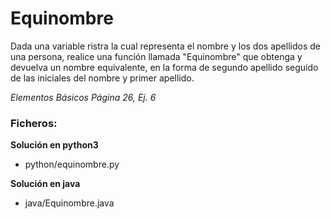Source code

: # Equinombre

Dada una variable ristra la cual representa el nombre y los dos apellidos de una persona, realice una función llamada "Equinombre" que obtenga y devuelva un nombre equivalente, en la forma de segundo apellido seguido de las iniciales del nombre y primer apellido. 

*Elementos Básicos*
*Página 26, Ej. 6*

### Ficheros:
**Solución en python3**
* python/equinombre.py   

**Solución en java**
* java/Equinombre.java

◆ ◆ ◆ ◆ ◆ ◆ ◆

• Work instruction:
Without including any picture, output all the material exactly as it appears.

• Output for this task:
Source code

: # Equinombre

Dada una variable ristra la cual representa el nombre y los dos apellidos de una persona, realice una función llamada "Equinombre" que obtenga y devuelva un nombre equivalente, en la forma de segundo apellido seguido de las iniciales del nombre y primer apellido. 

*Elementos Básicos*
*Página 26, Ej. 6*

### Ficheros:
**Solución en python3**
* python/equinombre.py   

**Solución en java**
* java/Equinombre.java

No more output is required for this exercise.